• [TASK DESCRIPTION] Below are some records; work out how many of their lines contain "flyweight" and give the number only.

• [INFORMATION SHOWN]
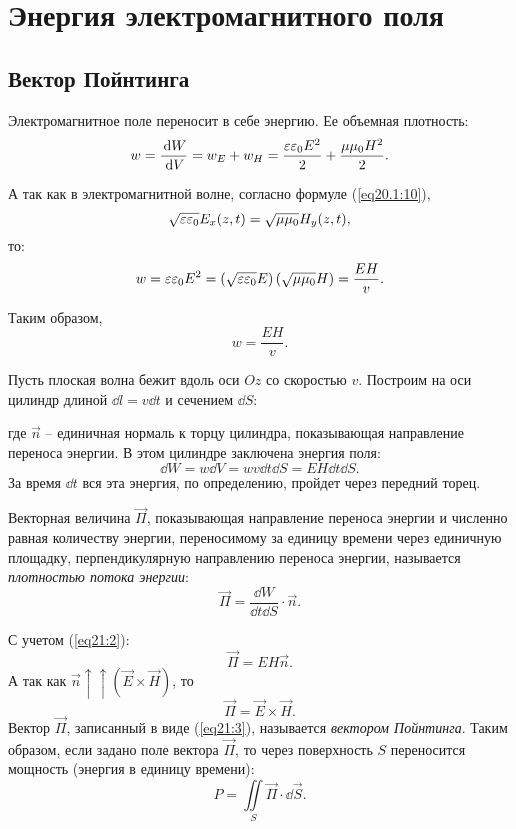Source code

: \chapter{Энергия электромагнитного поля}

\section{Вектор Пойнтинга}

	Электромагнитное поле переносит в себе энергию. Ее объемная плотность:
	\[
        w = \frac{\,\mathrm{d} W}{\,\mathrm{d} V} = w_E + w_H =
        \frac{\varepsilon\varepsilon_0 E^2}{2} + \frac{\mu\mu_0 H^2}{2}.
    \]
	
	А так как в электромагнитной волне, согласно формуле (\ref{eq20.1:10}),
	\[
        \sqrt{\varepsilon\varepsilon_0}E_x(z, t) = \sqrt{\mu\mu_0}H_y(z, t),
    \]
	то:
	\[
        w = \varepsilon\varepsilon_0 E^2 =
        \left(\sqrt{\varepsilon\varepsilon_0}E\right) \left(\sqrt{\mu\mu_0}H\right) =
        \frac{EH}{v}.
    \]

	Таким образом,
	\begin{equation}
		w = \frac{EH}{v}.
        \label{eq21:1}
	\end{equation}
	
	Пусть плоская волна бежит вдоль оси \( Oz \) со скоростью \( v \). Построим
    на оси цилиндр длиной \( \dd l = v\dd t \) и сечением \( \dd S \):
	
	где \( \vec{n} \) -- единичная нормаль к торцу цилиндра, показывающая
    направление переноса энергии. В этом цилиндре заключена энергия поля:
	\begin{equation}
		\dd W = w\dd V = wv\dd t\dd S = EH\dd t\dd S.
        \label{eq21:2}
	\end{equation}
	За время \( \dd t \) вся эта энергия, по определению, пройдет через передний
    торец.
	
	\begin{definition}
        Векторная величина \( \vec{\Pi} \), показывающая направление переноса
        энергии и численно равная количеству энергии, переносимому за единицу 
        времени через единичную площадку, перпендикулярную направлению переноса
        энергии, называется \textit{плотностью потока энергии}:
        \[
            \vec{\Pi} = \frac{\dd W}{\dd t\dd S}\cdot\vec{n}.
        \]
	\end{definition}
	
	С учетом (\ref{eq21:2}):
	\[
        \vec{\Pi} = EH\vec{n}.
    \]
	А так как \( \vec{n} \uparrow\uparrow (\vec{E} \times \vec{H}) \), то
	\begin{equation}
		\vec{\Pi} = \vec{E}\times\vec{H}.
        \label{eq21:3}
	\end{equation}
	Вектор \( \vec{\Pi} \), записанный в виде (\ref{eq21:3}), называется
    \textit{вектором Пойнтинга}. Таким образом, если задано поле вектора
    \( \vec{\Pi} \), то через поверхность \( S \) переносится мощность
    (энергия в единицу времени):
	\[
        P = \iint\limits_S \vec{\Pi}\cdot\dd\vec{S}.
    \]
	
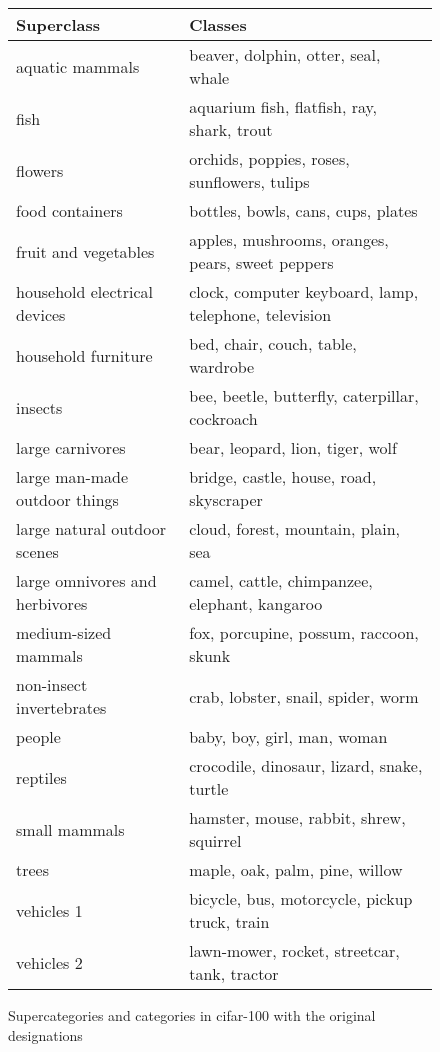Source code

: \begin{figure}
    \begin{tabular} {l l} 
        \hline
        Superclass &	Classes\\
        \hline
        aquatic mammals & 	beaver, dolphin, otter, seal, whale\\
        fish & 	aquarium fish, flatfish, ray, shark, trout\\
        flowers & 	orchids, poppies, roses, sunflowers, tulips\\
        food containers &	bottles, bowls, cans, cups, plates\\
        fruit and vegetables &	apples, mushrooms, oranges, pears, sweet peppers\\
        household electrical devices &	clock, computer keyboard, lamp, telephone, television\\
        household furniture &	bed, chair, couch, table, wardrobe\\
        insects &	bee, beetle, butterfly, caterpillar, cockroach\\
        large carnivores &	bear, leopard, lion, tiger, wolf\\
        large man-made outdoor things &	bridge, castle, house, road, skyscraper\\
        large natural outdoor scenes &	cloud, forest, mountain, plain, sea\\
        large omnivores and herbivores &	camel, cattle, chimpanzee, elephant, kangaroo\\
        medium-sized mammals &	fox, porcupine, possum, raccoon, skunk\\
        non-insect invertebrates &	crab, lobster, snail, spider, worm\\
        people &	baby, boy, girl, man, woman\\
        reptiles &	crocodile, dinosaur, lizard, snake, turtle\\
        small mammals &	hamster, mouse, rabbit, shrew, squirrel\\
        trees &	maple, oak, palm, pine, willow\\
        vehicles 1 &	bicycle, bus, motorcycle, pickup truck, train\\
        vehicles 2 &	lawn-mower, rocket, streetcar, tank, tractor\\
    \end{tabular}
    \caption{Supercategories and categories in \ac{cifar}-100 with the original designations}
    \label{TabCIF100}
    
\end{figure}


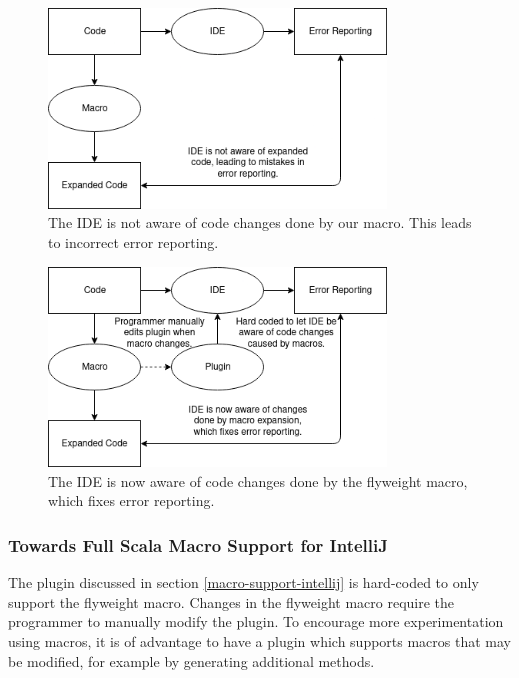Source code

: \documentclass[11pt]{article}
\begin{document}
    \begin{figure}[H]
        \begin{center}
            \includegraphics[width=0.8\textwidth]{ide-problem.png}
            \caption{The IDE is not aware of code changes done by our macro. This leads to incorrect error reporting.}
            \label{fig:ide-problem}
        \end{center}   
    \end{figure}

    \begin{figure}[H]
        \begin{center}
            \includegraphics[width=0.8\textwidth]{ide-fixed.png}
            \caption{The IDE is now aware of code changes done by the flyweight macro, which fixes error reporting.}
            \label{fig:ide-fixed}
        \end{center}   
    \end{figure}

    \subsubsection{Towards Full Scala Macro Support for IntelliJ} \label{full-scala-macro-support}

    The plugin discussed in section \ref{macro-support-intellij} is hard-coded to only support the flyweight macro.
    Changes in the flyweight macro require the programmer to manually modify
    the plugin.
    To encourage more experimentation using macros, it is of advantage
    to have a plugin which supports macros that may be modified, for example
    by generating additional methods.
\end{document}
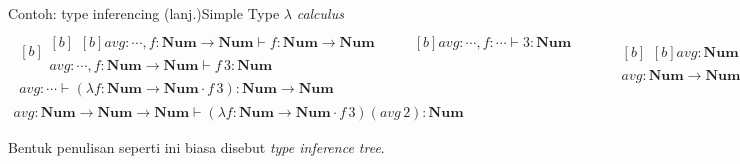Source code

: \documentclass[aspectratio=1610,10pt,handout]{beamer}
\newcommand{\lc}{$\lambda$ {\it calculus}\ }
\begin{document}
\begin{frame}{Contoh: type inferencing (lanj.)}{Simple Type \lc }
	  \begingroup\tiny%
	  \[
	  \begin{gathered}
	  \begin{gathered}[b]
	  \begin{gathered}[b]
	  \begin{gathered}[b]
	  \hline
	  \mathit{avg} : \cdots,
	  f : \mathbf{Num} \to \mathbf{Num}
	  \vdash
	  f
	  :  \mathbf{Num} \to \mathbf{Num}
	  \end{gathered}
	  \qquad
	  \begin{gathered}[b]
	  \hline
	  \mathit{avg} : \cdots,
	  f : \cdots
	  \vdash
	  3
	  : \mathbf{Num}
	  \end{gathered}
	  \\
	  \hline
	  \mathit{avg} : \cdots,
	  f : \mathbf{Num} \to \mathbf{Num}
	  \vdash
	  f\,3
	  : \mathbf{Num}
	  \end{gathered}\\
	  \hline
	  \mathit{avg} : \cdots
	  \vdash
	  (\lambda f : \mathbf{Num} \to \mathbf{Num} \cdot f\,3)
	  : \mathbf{Num} \to \mathbf{Num}
	  \end{gathered}
	  \qquad
	  \begin{gathered}[b]
	  \begin{gathered}[b]
	  \hline
	  \mathit{avg} : \mathbf{Num} \to\mathbf{Num} \to\mathbf{Num} \vdash
	  \mathit{avg}
	  :  \mathbf{Num} \to\mathbf{Num} \to\mathbf{Num}
	  \end{gathered}
	  \qquad
	  \begin{gathered}[b]
	  \hline
	  \mathit{avg} : \cdots
	  \vdash
	  2
	  : \mathbf{Num}
	  \end{gathered}
	  \\
	  \hline
	  \mathit{avg} :  \mathbf{Num} \to\mathbf{Num} \to\mathbf{Num}
	  \vdash
	  \mathit{avg}\,2
	  : \mathbf{Num}
	  \end{gathered}
	  \\
	  \hline
	  \mathit{avg} : \mathbf{Num} \to\mathbf{Num} \to\mathbf{Num} \vdash
	  (\lambda f : \mathbf{Num} \to \mathbf{Num} \cdot f\,3) (\mathit{avg}\,2)
	  : \mathbf{Num}
	  \end{gathered}
	  \]
	  \endgroup%

	Bentuk penulisan seperti ini biasa disebut \emph{type inference tree}.

\end{frame}
\end{document}
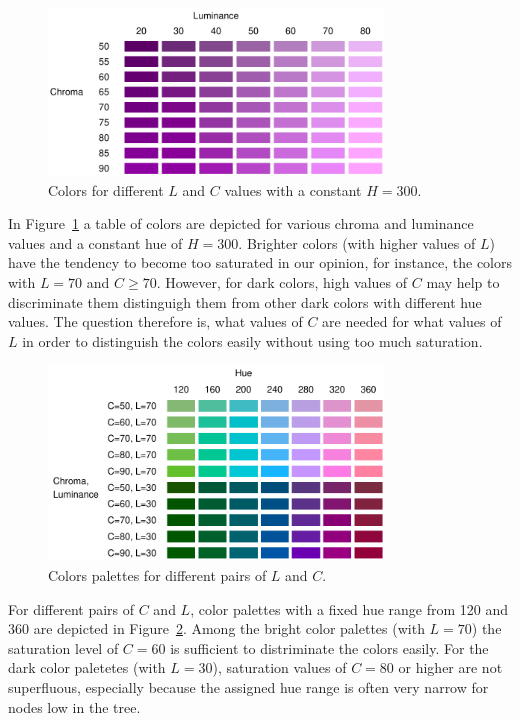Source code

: \documentclass[journal]{vgtc}                %
\begin{document}
\begin{figure}[htb]
  \centering
  \includegraphics[width=3.5in]{LC.pdf}
  \caption{Colors for different $L$ and $C$ values with a constant $H=300$.}\label{fig:lc}
\end{figure}

In Figure~\ref{fig:lc} a table of colors are depicted for various chroma and luminance values and a constant hue of $H=300$. Brighter colors (with higher values of $L$) have the tendency to become too saturated in our opinion, for instance, the colors with $L=70$ and $C\geq70$. However, for dark colors, high values of $C$ may help to discriminate them distinguigh them from other dark colors with different hue values. The question therefore is, what values of $C$ are needed for what values of $L$ in order to distinguish the colors easily without using too much saturation.


\begin{figure}[htb]
  \centering
  \includegraphics[width=3.5in]{LC2.pdf}
  \caption{Colors palettes for different pairs of $L$ and $C$.}\label{fig:lc2}
\end{figure}

For different pairs of $C$ and $L$, color palettes with a fixed hue range from 120 and 360 are depicted in Figure~\ref{fig:lc2}. Among the bright color palettes (with $L=70$) the saturation level of $C=60$ is sufficient to distriminate the colors easily. For the dark color paletetes (with $L=30$), saturation values of $C=80$ or higher are not superfluous, especially because the assigned hue range is often very narrow for nodes low in the tree.
\end{document}

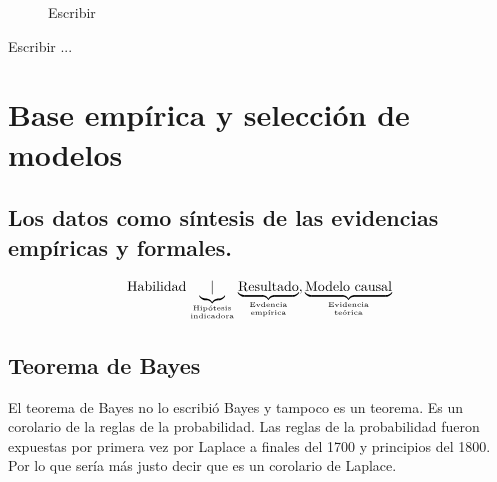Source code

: \documentclass[a4paper,10pt]{book}
\begin{document}
\begin{figure}[H]
 \centering
{} 
\caption{Escribir}
\label{fig:monty_hall_condicional}
\end{figure}

Escribir ...



 
\section{Base empírica y selección de modelos}



\subsection{Los datos como síntesis de las evidencias empíricas y formales.}
%
\begin{align*} \normalsize
\text{Habilidad} \underbrace{|}_{\hfrac{\text{Hipótesis}}{\text{indicadora}}} \underbrace{\text{Resultado}}_{\hfrac{\text{Evdencia}}{\text{empírica}}}, \underbrace{\text{Modelo causal}}_{\hfrac{\text{Evidencia}}{\text{teórica}}}
\end{align*}



\subsection{Teorema de Bayes}

El teorema de Bayes no lo escribió Bayes y tampoco es un teorema.
Es un corolario de la reglas de la probabilidad.
Las reglas de la probabilidad fueron expuestas por primera vez por Laplace a finales del 1700 y principios del 1800.
Por lo que sería más justo decir que es un corolario de Laplace.
\end{document}
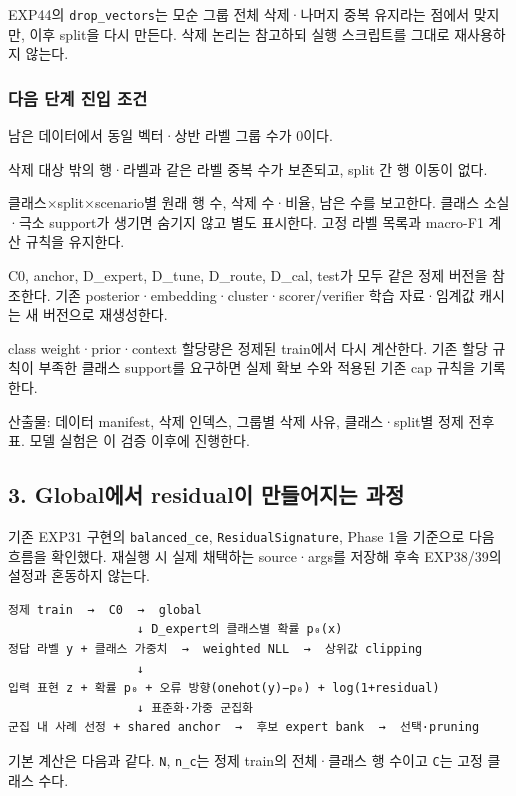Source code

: \par\noindent \textbullet\enspace EXP44의 \texttt{drop\_\allowbreak{}\allowbreak{}vec\allowbreak{}tors}는 모순 그룹 전체 삭제·나머지 중복 유지라는 점에서 맞지만, 이후 split을 다시 만든다. 삭제 논리는 참고하되 실행 스크립트를 그대로 재사용하지 않는다.


\subsubsection{다음 단계 진입 조건}
\par\noindent \textbullet\enspace 남은 데이터에서 동일 벡터·상반 라벨 그룹 수가 0이다.


\par\noindent \textbullet\enspace 삭제 대상 밖의 행·라벨과 같은 라벨 중복 수가 보존되고, split 간 행 이동이 없다.


\par\noindent \textbullet\enspace 클래스×split×scenario별 원래 행 수, 삭제 수·비율, 남은 수를 보고한다. 클래스 소실·극소 support가 생기면 숨기지 않고 별도 표시한다. 고정 라벨 목록과 macro-F1 계산 규칙을 유지한다.


\par\noindent \textbullet\enspace C0, anchor, D\_\allowbreak{}expert, D\_\allowbreak{}tune, D\_\allowbreak{}route, D\_\allowbreak{}cal, test가 모두 같은 정제 버전을 참조한다. 기존 posterior·embedding·cluster·scorer/\allowbreak{}verifier 학습 자료·임계값 캐시는 새 버전으로 재생성한다.


\par\noindent \textbullet\enspace class weight·prior·context 할당량은 정제된 train에서 다시 계산한다. 기존 할당 규칙이 부족한 클래스 support를 요구하면 실제 확보 수와 적용된 기존 cap 규칙을 기록한다.


산출물: 데이터 manifest, 삭제 인덱스, 그룹별 삭제 사유, 클래스·split별 정제 전후 표. 모델 실험은 이 검증 이후에 진행한다.

\subsection{3. Global에서 residual이 만들어지는 과정}
기존 EXP31 구현의 \texttt{balanced\allowbreak{}\_\allowbreak{}\allowbreak{}ce}, \texttt{Residual\allowbreak{}Signatur\allowbreak{}e}, Phase 1을 기준으로 다음 흐름을 확인했다. 재실행 시 실제 채택하는 source·args를 저장해 후속 EXP38/\allowbreak{}39의 설정과 혼동하지 않는다.


\begin{Verbatim}[breaklines=true,breakanywhere=true,fontsize=\scriptsize]
정제 train  →  C0  →  global
                  ↓ D_expert의 클래스별 확률 p₀(x)
정답 라벨 y + 클래스 가중치  →  weighted NLL  →  상위값 clipping
                  ↓
입력 표현 z + 확률 p₀ + 오류 방향(onehot(y)−p₀) + log(1+residual)
                  ↓ 표준화·가중 군집화
군집 내 사례 선정 + shared anchor  →  후보 expert bank  →  선택·pruning

\end{Verbatim}
기본 계산은 다음과 같다. \texttt{N}, \texttt{n\_\allowbreak{}\allowbreak{}c}는 정제 train의 전체·클래스 행 수이고 \texttt{C}는 고정 클래스 수다.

• [RESPONSE TO THIS EXERCISE] 3